Lo femenino es la herramienta que permite pasear por la tradición y rastrearla a través de la pregunta por la exclusión, ya que por ello no se entiende ni una esencia ni una marca biológica, sino el nombre que se le ha otorgado repetidamente a una «alteridad indigerible» (p.22) o «suerte de no-ser» (p.23) para la filosofía que, por supuesto, guarda también un tipo de relación empírica con las mujeres pero no menos con otras opresiones como la raza o la clase. Se trata, en definitiva, de un nombre para todo aquello que «se sitúa siempre abajo, frente, a la erección y ascensión de la masculinidad hegemónica» (p.22). Y, por tanto, un nombre que encierra también una promesa que la autora apoda instancia subversiva. En un momento en el que el constructivismo se revela necesario pero insuficiente, la propuesta afirmativa del texto es todo un regalo.
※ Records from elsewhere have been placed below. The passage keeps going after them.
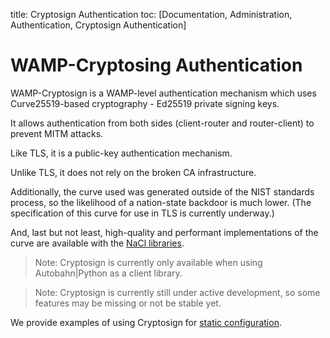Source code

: title: Cryptosign Authentication
toc: [Documentation, Administration, Authentication, Cryptosign Authentication]

# WAMP-Cryptosing Authentication

WAMP-Cryptosign is a WAMP-level authentication mechanism which uses Curve25519-based cryptography - Ed25519 private signing keys.

It allows authentication from both sides (client-router and router-client) to prevent MITM attacks.

Like TLS, it is a public-key authentication mechanism.

Unlike TLS, it does not rely on the broken CA infrastructure.

Additionally, the curve used was generated outside of the NIST standards process, so the likelihood of a nation-state backdoor is much lower. (The specification of this curve for use in TLS is currently underway.)

And, last but not least, high-quality and performant implementations of the curve are available with the [NaCl libraries](https://nacl.cr.yp.to/).


> Note: Cryptosign is currently only available when using Autobahn|Python as a client library.

> Note: Cryptosign is currently still under active development, so some features may be missing or not be stable yet.


We provide examples of using Cryptosign for [static configuration](https://github.com/crossbario/crossbarexamples/tree/master/authentication/cryptosign/static).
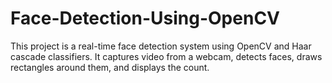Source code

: # Face-Detection-Using-OpenCV
This project is a real-time face detection system using OpenCV and Haar cascade classifiers. It captures video from a webcam, detects faces, draws rectangles around them, and displays the count.
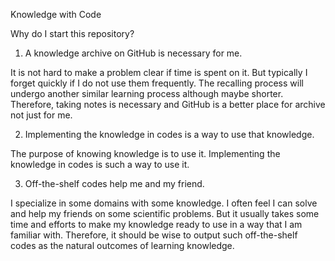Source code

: Knowledge with Code


Why do I start this repository?

1. A knowledge archive on GitHub is necessary for me.

It is not hard to make a problem clear if time is spent on it. 
But typically I forget quickly if I do not use them frequently.
The recalling process will undergo another similar learning process although maybe shorter.
Therefore, taking notes is necessary and GitHub is a better place for archive not just for me.

2. Implementing the knowledge in codes is a way to use that knowledge.

The purpose of knowing knowledge is to use it.
Implementing the knowledge in codes is such a way to use it.

3. Off-the-shelf codes help me and my friend.

I specialize in some domains with some knowledge.
I often feel I can solve and help my friends on some scientific problems.
But it usually takes some time and efforts to make my knowledge ready to use in a way that I am familiar with.
Therefore, it should be wise to output such off-the-shelf codes as the natural outcomes of learning knowledge.

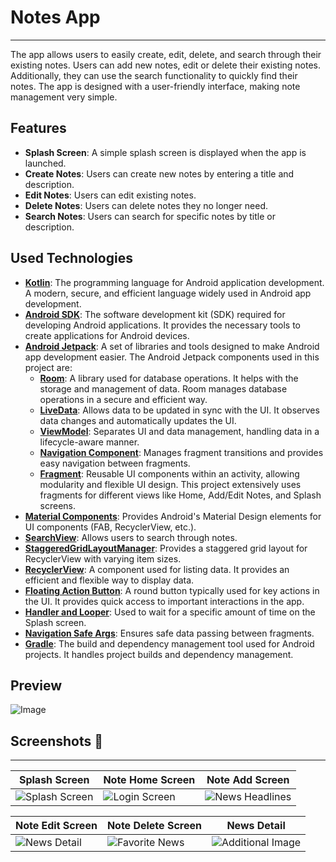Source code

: # Notes App
-------------
The app allows users to easily create, edit, delete, and search through their existing notes. Users can add new notes, edit or delete their existing notes. Additionally, they can use the search functionality to quickly find their notes. The app is designed with a user-friendly interface, making note management very simple.

## Features
- **Splash Screen**: A simple splash screen is displayed when the app is launched.
- **Create Notes**: Users can create new notes by entering a title and description.
- **Edit Notes**: Users can edit existing notes.
- **Delete Notes**: Users can delete notes they no longer need.
- **Search Notes**: Users can search for specific notes by title or description.

## Used Technologies

- **[Kotlin](https://kotlinlang.org/)**: The programming language for Android application development. A modern, secure, and efficient language widely used in Android app development.
- **[Android SDK](https://developer.android.com/studio)**: The software development kit (SDK) required for developing Android applications. It provides the necessary tools to create applications for Android devices.
- **[Android Jetpack](https://developer.android.com/jetpack)**: A set of libraries and tools designed to make Android app development easier. The Android Jetpack components used in this project are:
  - **[Room](https://developer.android.com/training/data-storage/room)**: A library used for database operations. It helps with the storage and management of data. Room manages database operations in a secure and efficient way.
  - **[LiveData](https://developer.android.com/reference/androidx/lifecycle/LiveData)**: Allows data to be updated in sync with the UI. It observes data changes and automatically updates the UI.
  - **[ViewModel](https://developer.android.com/reference/androidx/lifecycle/ViewModel)**: Separates UI and data management, handling data in a lifecycle-aware manner.
  - **[Navigation Component](https://developer.android.com/guide/navigation)**: Manages fragment transitions and provides easy navigation between fragments.
  - **[Fragment](https://developer.android.com/guide/fragments)**: Reusable UI components within an activity, allowing modularity and flexible UI design. This project extensively uses fragments for different views like Home, Add/Edit Notes, and Splash screens.
- **[Material Components](https://material.io/develop/android)**: Provides Android's Material Design elements for UI components (FAB, RecyclerView, etc.).
- **[SearchView](https://developer.android.com/reference/android/widget/SearchView)**: Allows users to search through notes.
- **[StaggeredGridLayoutManager](https://developer.android.com/reference/android/support/v7/widget/StaggeredGridLayoutManager)**: Provides a staggered grid layout for RecyclerView with varying item sizes.
- **[RecyclerView](https://developer.android.com/reference/androidx/recyclerview/widget/RecyclerView)**: A component used for listing data. It provides an efficient and flexible way to display data.
- **[Floating Action Button](https://material.io/components/floating-action-button)**: A round button typically used for key actions in the UI. It provides quick access to important interactions in the app.
- **[Handler and Looper](https://developer.android.com/reference/android/os/Handler)**: Used to wait for a specific amount of time on the Splash screen.
- **[Navigation Safe Args](https://developer.android.com/guide/navigation/passing-data)**: Ensures safe data passing between fragments.
- **[Gradle](https://gradle.org/)**: The build and dependency management tool used for Android projects. It handles project builds and dependency management.

## Preview 
![Image](https://github.com/user-attachments/assets/0db96982-5ef3-447f-a77e-b47f3dac33fb)


## Screenshots 📸
----------------

| Splash Screen | Note Home Screen | Note Add Screen |
|----------------|--------------|----------------|
| ![Splash Screen](https://github.com/user-attachments/assets/1c0fca3d-a9cd-4e5c-85df-cc885087e76d) | ![Login Screen](https://github.com/user-attachments/assets/a55ecd2f-f15b-4db1-bde1-94ab78f9f1ff) | ![News Headlines](https://github.com/user-attachments/assets/41896bdf-d985-4b09-998a-2cd4a5c9cd72) |

| Note Edit Screen | Note Delete Screen | News Detail |
|-------------|---------------|------------------|
| ![News Detail](https://github.com/user-attachments/assets/a0cfce32-3634-4405-be32-77eed2371fef) | ![Favorite News](https://github.com/user-attachments/assets/f1e4a15b-008a-496b-9218-2860284a1767) | ![Additional Image](https://github.com/user-attachments/assets/b7b25a24-d278-4409-9bb0-7a0ff6a76bf0) |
Poemas, mitos, relatos, escritos y tragedias de la literatura universal (sic) abren las diferentes reflexiones sobre el mirar unívoco de la tradición –a la que sería deshonesto no encontrarle excepciones como Nietzsche que, aunque excepcional con el martillo, desafortunado de nuevo respecto a lo femenino. De la poesía de Parménides y sus yeguas, que le muestran dos caminos irreconciliables, aletheia o doxa, verdad u opinión; al rechazo de la inclinación en la caverna platónica, que es la matriz y tierra tan oscura como húmeda de la que cabe salir cuanto antes para alcanzar la rectitud iluminada; hasta la caída de Tales al pozo. Como nos recuerda Platón en el Teeteto, Tales tropieza porque ensimismado por el más allá es incapaz de atender a lo(s) que tiene más cerca, incluso sus próximos y vecinos pasan desapercibidos para su conciencia. Lo que todas estas narrativas tienen en común es que muestran una subjetividad filosófica que es 

ante todo, un yo autosuficiente. Necesariamente, este proceso de liberación de las tinieblas llevará aparejado la negación de aquello que lo retiene en la cripta. Comenzará así el menosprecio por la materialidad del cuerpo, de la carne y la vida. La mirada se vuele atemporal y distante, escrutadora y clarividente (p.41)

Sin embargo, en todos ellos, un otro se anuncia. Como la esclava tracia que ríe tras la caída al pozo de un patético Tales.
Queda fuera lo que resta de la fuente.